Retrogaming? I'll give you retrogaming
December 18, 2020 12:37 PM   Subscribe

Not a remake, not a homage, not a clone but the original 1962 Spacewar! running on a virtual PDP-1.
posted by MartinWisse (12 comments total) 29 users marked this as a favorite
 
Nice! Thanks.
posted by evilDoug at 12:59 PM on December 18, 2020


To get a sense of just how long ago 1962 was in the history of fictional space combat, check out the switches up at the top. The first one reads:
1: Ship Rotation (On: Inertial/Angular momentum, Off: Bergenholm/Gyros)
[emphasis mine]

That's a Lensmen reference, baby!
posted by The Tensor at 2:18 PM on December 18, 2020 [5 favorites]


It's just like what I remember from playing it on the TX2 at Lincoln Labs--mostly falling into the sun.
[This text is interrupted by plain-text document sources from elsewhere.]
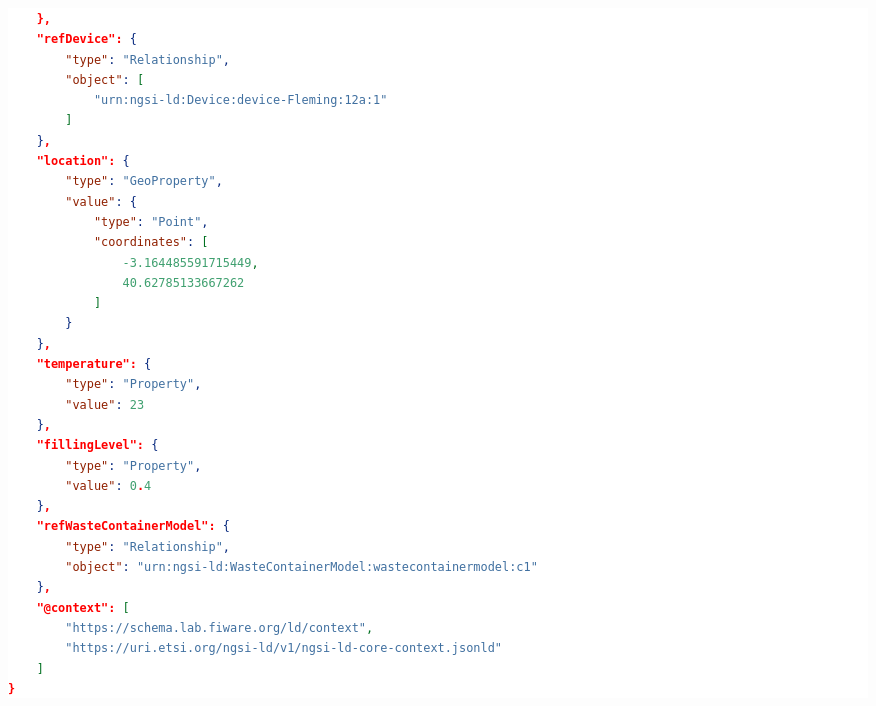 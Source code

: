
```json  
    },  
    "refDevice": {  
        "type": "Relationship",  
        "object": [  
            "urn:ngsi-ld:Device:device-Fleming:12a:1"  
        ]  
    },  
    "location": {  
        "type": "GeoProperty",  
        "value": {  
            "type": "Point",  
            "coordinates": [  
                -3.164485591715449,  
                40.62785133667262  
            ]  
        }  
    },  
    "temperature": {  
        "type": "Property",  
        "value": 23  
    },  
    "fillingLevel": {  
        "type": "Property",  
        "value": 0.4  
    },  
    "refWasteContainerModel": {  
        "type": "Relationship",  
        "object": "urn:ngsi-ld:WasteContainerModel:wastecontainermodel:c1"  
    },  
    "@context": [  
        "https://schema.lab.fiware.org/ld/context",  
        "https://uri.etsi.org/ngsi-ld/v1/ngsi-ld-core-context.jsonld"  
    ]  
}  
```  
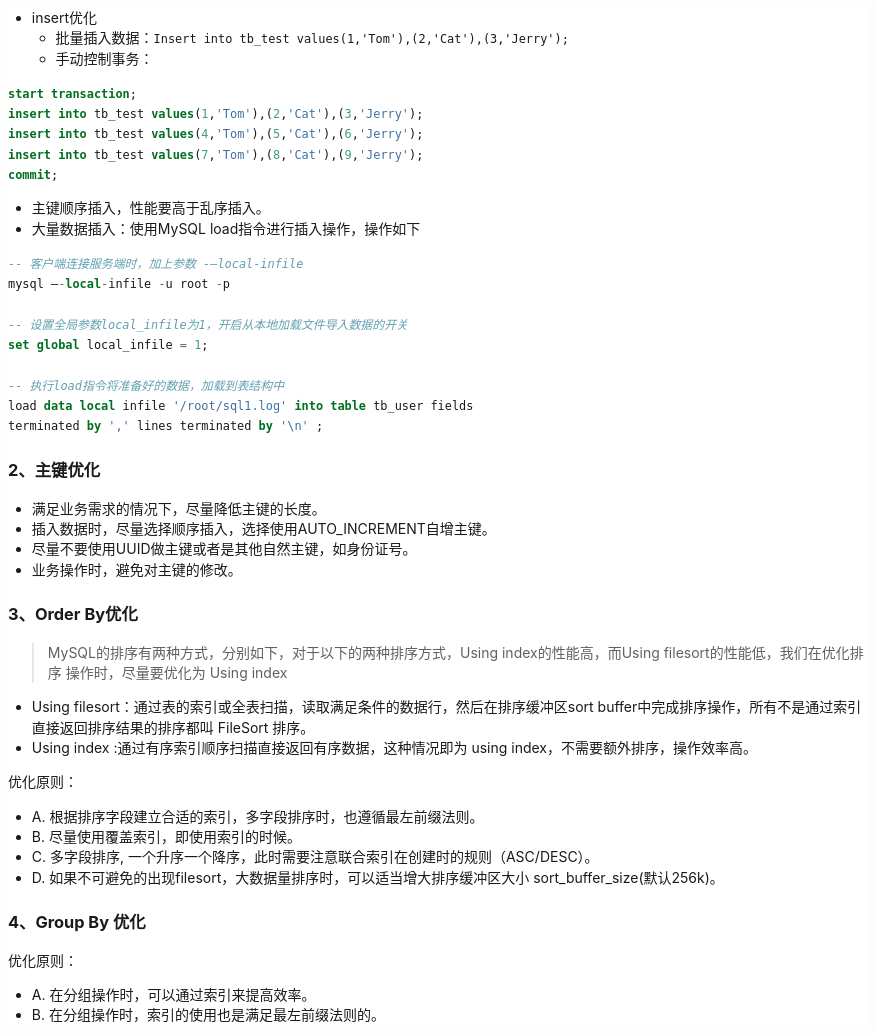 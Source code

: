 -  insert优化 
   - 批量插入数据：`Insert into tb_test values(1,'Tom'),(2,'Cat'),(3,'Jerry');`
   - 手动控制事务：
```sql
start transaction;
insert into tb_test values(1,'Tom'),(2,'Cat'),(3,'Jerry');
insert into tb_test values(4,'Tom'),(5,'Cat'),(6,'Jerry');
insert into tb_test values(7,'Tom'),(8,'Cat'),(9,'Jerry');
commit;
```

   - 主键顺序插入，性能要高于乱序插入。
-  大量数据插入：使用MySQL load指令进行插入操作，操作如下 
```sql
-- 客户端连接服务端时，加上参数 -–local-infile
mysql –-local-infile -u root -p

-- 设置全局参数local_infile为1，开启从本地加载文件导入数据的开关
set global local_infile = 1;

-- 执行load指令将准备好的数据，加载到表结构中
load data local infile '/root/sql1.log' into table tb_user fields
terminated by ',' lines terminated by '\n' ;
```
 

### 2、主键优化

- 满足业务需求的情况下，尽量降低主键的长度。
- 插入数据时，尽量选择顺序插入，选择使用AUTO_INCREMENT自增主键。
- 尽量不要使用UUID做主键或者是其他自然主键，如身份证号。
- 业务操作时，避免对主键的修改。

### 3、Order By优化

> MySQL的排序有两种方式，分别如下，对于以下的两种排序方式，Using index的性能高，而Using filesort的性能低，我们在优化排序 操作时，尽量要优化为 Using index


- Using filesort：通过表的索引或全表扫描，读取满足条件的数据行，然后在排序缓冲区sort buffer中完成排序操作，所有不是通过索引直接返回排序结果的排序都叫 FileSort 排序。
- Using index :通过有序索引顺序扫描直接返回有序数据，这种情况即为 using index，不需要额外排序，操作效率高。

优化原则：

- A. 根据排序字段建立合适的索引，多字段排序时，也遵循最左前缀法则。
- B. 尽量使用覆盖索引，即使用索引的时候。
- C. 多字段排序, 一个升序一个降序，此时需要注意联合索引在创建时的规则（ASC/DESC）。
- D. 如果不可避免的出现filesort，大数据量排序时，可以适当增大排序缓冲区大小 sort_buffer_size(默认256k)。

### 4、Group By 优化

优化原则：

- A. 在分组操作时，可以通过索引来提高效率。
- B. 在分组操作时，索引的使用也是满足最左前缀法则的。
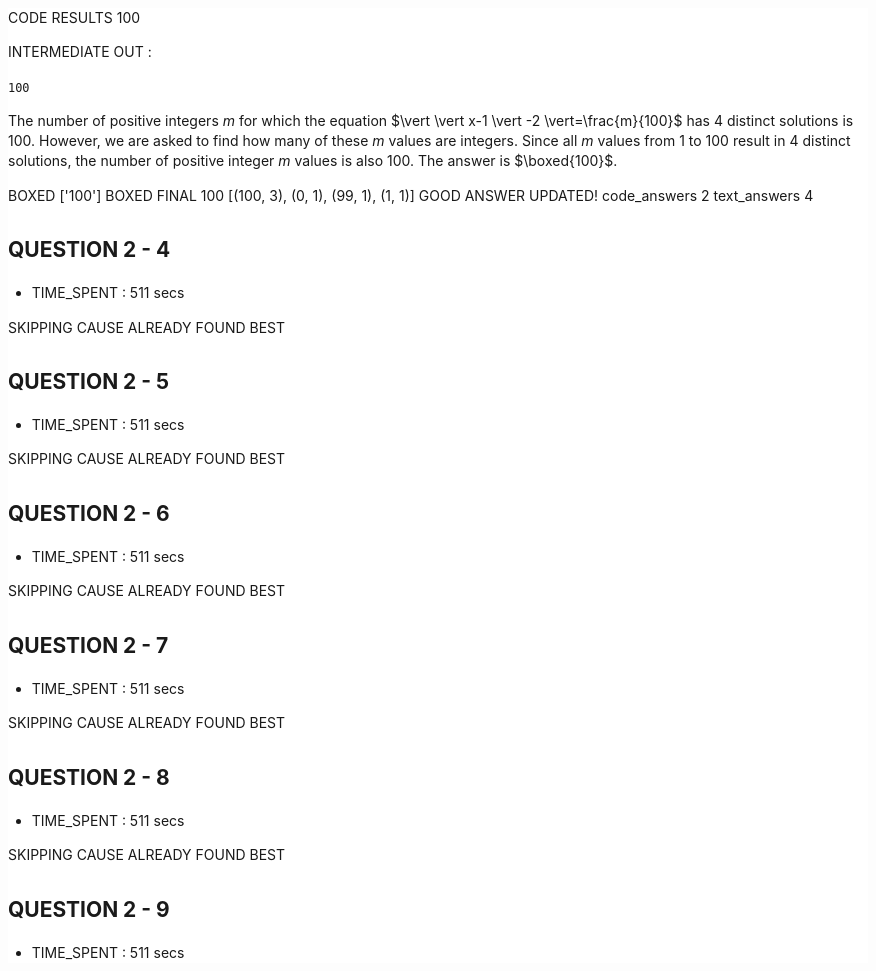 
CODE RESULTS 100

INTERMEDIATE OUT :
```output
100
```
The number of positive integers $m$ for which the equation $\vert \vert x-1 \vert -2 \vert=\frac{m}{100}$ has $4$ distinct solutions is $100$. However, we are asked to find how many of these $m$ values are integers. Since all $m$ values from $1$ to $100$ result in $4$ distinct solutions, the number of positive integer $m$ values is also $100$. The answer is $\boxed{100}$.

BOXED ['100']
BOXED FINAL 100
[(100, 3), (0, 1), (99, 1), (1, 1)]
GOOD ANSWER UPDATED!
code_answers 2 text_answers 4



## QUESTION 2 - 4 
- TIME_SPENT : 511 secs

SKIPPING CAUSE ALREADY FOUND BEST



## QUESTION 2 - 5 
- TIME_SPENT : 511 secs

SKIPPING CAUSE ALREADY FOUND BEST



## QUESTION 2 - 6 
- TIME_SPENT : 511 secs

SKIPPING CAUSE ALREADY FOUND BEST



## QUESTION 2 - 7 
- TIME_SPENT : 511 secs

SKIPPING CAUSE ALREADY FOUND BEST



## QUESTION 2 - 8 
- TIME_SPENT : 511 secs

SKIPPING CAUSE ALREADY FOUND BEST



## QUESTION 2 - 9 
- TIME_SPENT : 511 secs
I thought it would be ok to play for 25 cents if the roomful of circuitry could be put in a small enough box (note: $0.25 could by a mcdonalds burger and fries at the time)
posted by hexatron at 3:17 PM on December 18, 2020 [7 favorites]


Steven Levy's Hackers: Heroes of the Computer Revolution has a full chapter dedicated to the inspiration, creation, debugging and mutations of Spacewar, which is fascinating reading.

One of the anecdotes was that in one of the original versions, the torpedoes fired by the spaceships had a certain degree of variation in their trajectory; the farther they traveled, the greater the chance of slight deviation. This was meant to represent real-world technology; differences in manufacture, ballistics, split-second calculations.

The hackers loathed the concept. Realistic as it may have been, the idea of a machine that wasn't reliable was anathema to them... and out the wobbly torps went.
posted by delfin at 3:29 PM on December 18, 2020 [4 favorites]


There's an option in the switches for "torpedoes", but it doesn't say whether they're "wobbly" or not.

Related historical note: the networked multiplayer game Netrek had torpedo "wobble" (so called) pretty much as you describe it: a slight random permutation of the torpedo's direction every tick.
posted by The Tensor at 3:56 PM on December 18, 2020


Meh. Looks like a cheap ripoff of asteroids.

(I kid! I kid!)
posted by milnak at 7:03 PM on December 18, 2020


"It's a great game, involving genuine skill in solving velocty and angular relation problems--but I'm afraid it will never be widely popular. The playing "board" costs a quarter of a megabuck!"
John Campbell, in the introduction to "Spacewar" by Albert W. Kuhfeld, Analog, July 1971, pg. 67.

Man I loved vector games!
posted by Marky at 10:16 PM on December 18, 2020 [1 favorite]


Came here to recommend Steven Levy’s Hackers.
posted by LURK at 11:15 PM on December 18, 2020


This is the way.
posted by joeyh at 4:33 AM on December 19, 2020


Hackers is a great read, and a great follow-on read is The Soul of a New Machine by Tracy Kidder.
posted by rikschell at 5:14 AM on December 19, 2020 [1 favorite]


My PhD advisor has a story about playing this game in the laboratory of Paul Horowitz as a graduate student in the 1970s. I want this story to be true, so I’ll tell it and it will leak into popular consciousness.

The story is that, during a Christmas party, some of the graduate students left the actual party to go and play Spacewar on the PDP. This was going great, but the game started to glitch: some normal event, like one of the ships exploding, crashed the computer and made the display go completely dark. After rebooting the machine a few times to keep playing, one of the grad students said, “Go get Paul, he’ll know what to do.” Soon Horowitz was also in the computer room, watching the students play the game without terribly much interest.

The computer crashed again. Horowitz froze, staring intently at the machine, not moving, for about thirty seconds.

Then his face relaxed. He said, “Ah! I know what’s wrong.” He pulled out one of the drawers of electronics on the PDP, removed (perhaps un-soldered? not my story) some component, replaced it with a component from a supply drawer in the lab, closed the PDP back up again, and said, “It should work now.” And it did.

It’s interesting to tell this story in a thread where an earlier comment describes hackers’ disdain for unreliable machines.
posted by fantabulous timewaster at 3:18 PM on December 19, 2020 [1 favorite]


In normal, non-pandemic times, you can see (play?) Spacewar on a PDP-1 at the Computer History Museum in Mountain View.